Since 1947, India has been embroiled in numerous ethnic secessionist movements. For these movements, violence was the preferred method; it was thought that ends justified the means. But as the years dragged by, most of these movements fizzled out. Where they still exist, they are a pale shadow of their past.
In ‘Rebellion’s learning curve’ (IE, January 18), Shekhar Gupta has argued that these rebellions are destined to fail, as they cannot match the power of the state. This lesson, he goes on to say, is learnt the hard way; after blood has been shed and bodies counted. But rebels are not the only students learning a lesson here. The student that is often overlooked because of its size, power and potential is the government of India.
It is a matter of debate just where this lesson was first learnt, but the folks in New Delhi are now content to sit out any separatist revolt.

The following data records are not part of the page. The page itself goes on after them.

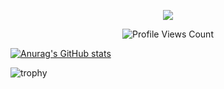 <p align="center">
<img src="https://discord.c99.nl/widget/theme-3/693885501916053575.png"/>
</p>
<p align="center">
<img src="https://komarev.com/ghpvc/?username=E-gypt" alt="Profile Views Count"> 


[![Anurag's GitHub stats](https://github-readme-stats.vercel.app/api?username=E-gypt&show_icons=true&theme=dark)](https://github.com/anuraghazra/github-readme-stats)


![trophy](https://github-profile-trophy.vercel.app/?username=E-gypt&theme=juicyfresh&no-bg=true&no-frame=true&column=7&")
</p>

They know that any revolt can shed only so much blood, and kill only so many people, before the rebels themselves tire of the bloodletting.

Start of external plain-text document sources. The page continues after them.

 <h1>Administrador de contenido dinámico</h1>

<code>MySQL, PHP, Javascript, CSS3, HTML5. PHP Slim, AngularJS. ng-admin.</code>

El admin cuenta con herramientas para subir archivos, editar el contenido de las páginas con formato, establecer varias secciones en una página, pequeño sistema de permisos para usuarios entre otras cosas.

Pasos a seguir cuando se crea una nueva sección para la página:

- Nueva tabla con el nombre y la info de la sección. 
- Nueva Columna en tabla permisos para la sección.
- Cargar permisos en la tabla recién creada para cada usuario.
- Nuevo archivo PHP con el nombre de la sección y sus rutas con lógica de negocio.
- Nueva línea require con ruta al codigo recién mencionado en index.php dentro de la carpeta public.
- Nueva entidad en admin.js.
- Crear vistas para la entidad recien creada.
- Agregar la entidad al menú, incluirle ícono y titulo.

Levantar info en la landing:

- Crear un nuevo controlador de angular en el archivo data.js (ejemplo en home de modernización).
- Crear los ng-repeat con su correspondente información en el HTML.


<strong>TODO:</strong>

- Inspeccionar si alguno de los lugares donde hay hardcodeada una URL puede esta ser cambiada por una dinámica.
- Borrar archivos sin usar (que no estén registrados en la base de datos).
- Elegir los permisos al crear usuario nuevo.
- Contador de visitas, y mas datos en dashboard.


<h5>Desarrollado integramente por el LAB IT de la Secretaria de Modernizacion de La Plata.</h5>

While every rebellion follows a predictable curve, New Delhi’s response follows an even more predictable straight line. And that should alarm us more than the failures of the separatists. The state power that we talk about is not an iron wall impossible to scale. Rather, it is the endless supply of soldiers and citizens that can be sacrificed. The bet is that the killers will tire of the routine. Meanwhile, there are those extra-judicial methods, to break the will of the people that support the separatists.

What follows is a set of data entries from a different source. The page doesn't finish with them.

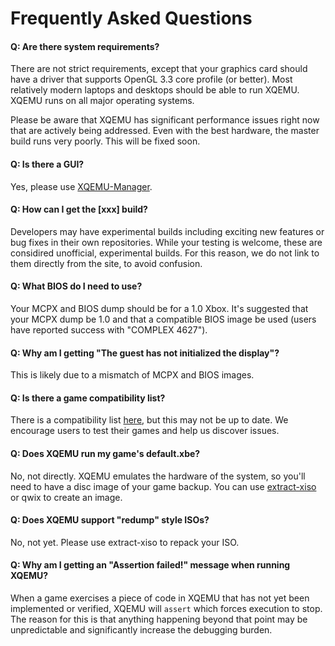 Frequently Asked Questions
==========================

#### Q: Are there system requirements?

There are not strict requirements, except that your graphics card should have
a driver that supports OpenGL 3.3 core profile (or better). Most relatively
modern laptops and desktops should be able to run XQEMU. XQEMU runs on all
major operating systems.

Please be aware that XQEMU has significant performance issues right now that
are actively being addressed. Even with the best hardware, the master build
runs very poorly. This will be fixed soon.

#### Q: Is there a GUI?

Yes, please use [XQEMU-Manager](https://github.com/xqemu/xqemu-manager).

#### Q: How can I get the [xxx] build?

Developers may have experimental builds including exciting new features or bug
fixes in their own repositories. While your testing is welcome, these are
considired unofficial, experimental builds. For this reason, we do not link to
them directly from the site, to avoid confusion.

#### Q: What BIOS do I need to use?

Your MCPX and BIOS dump should be for a 1.0 Xbox. It's suggested that
your MCPX dump be 1.0 and that a compatible BIOS image be used (users have
reported success with "COMPLEX 4627").

#### Q: Why am I getting "The guest has not initialized the display"?

This is likely due to a mismatch of MCPX and BIOS images.

#### Q: Is there a game compatibility list?

There is a compatibility list
[here](https://docs.google.com/spreadsheets/d/1sVtQ9SNPathKAMCqfYtvJQP0bs0UeLzP9otPHvZDMwE/edit#gid=70987934),
but this may not be up to date. We encourage users to test their games and help us discover issues.

#### Q: Does XQEMU run my game's default.xbe?

No, not directly. XQEMU emulates the hardware of the system, so you'll need to
have a disc image of your game backup. You can use
[extract-xiso](https://github.com/xboxdev/extract-xiso) or qwix to create an
image.

#### Q: Does XQEMU support "redump" style ISOs?

No, not yet. Please use extract-xiso to repack your ISO.

#### Q: Why am I getting an "Assertion failed!" message when running XQEMU?

When a game exercises a piece of code in XQEMU that has not yet been implemented or verified, XQEMU will `assert`  which forces execution to stop. The reason for this is that anything happening beyond that point may be unpredictable and significantly increase the debugging burden.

Ramming a settlement through the heart of a defeated and beleaguered separatist movement can never be the flexibility of politics and liberal constitutionalism that Gupta talks about. This is nothing more than the politics of imperialism that we should be familiar with.
Flexible politics and liberal constitutionalism would mean New Delhi is willing to take steps to address the genuine demands of the people. Can we look at Mizoram, Assam or Punjab and claim that we addressed the concerns of the people? The conditions that fuelled demands for secession still exist. They have only been bought off by subsidies and power.
New Delhi prefers to extend an olive branch after suffocating all opposition. Had the olive branch been extended before the insurgencies began, vast numbers of Mizos, Assamese, Sikhs and Kashmiris would not have defected to become rebels. India needs to genuinely address the issues that snowball into a rebellion. Merely adopting a position that seeks to dismantle that snowball does not display leadership. More, it does not bring back the dead — the people who perish on both sides in such insurgencies.
Today, militancy in Kashmir is on the wane. Tired of bloodshed, Kashmiris will settle for peace. Their quest unfulfilled, their suffering will silence them into submission. But not too far into the future, there will arise another generation that has not seen the suffering and will again challenge the power of the state. Rebellion’s learning curve will relive itself.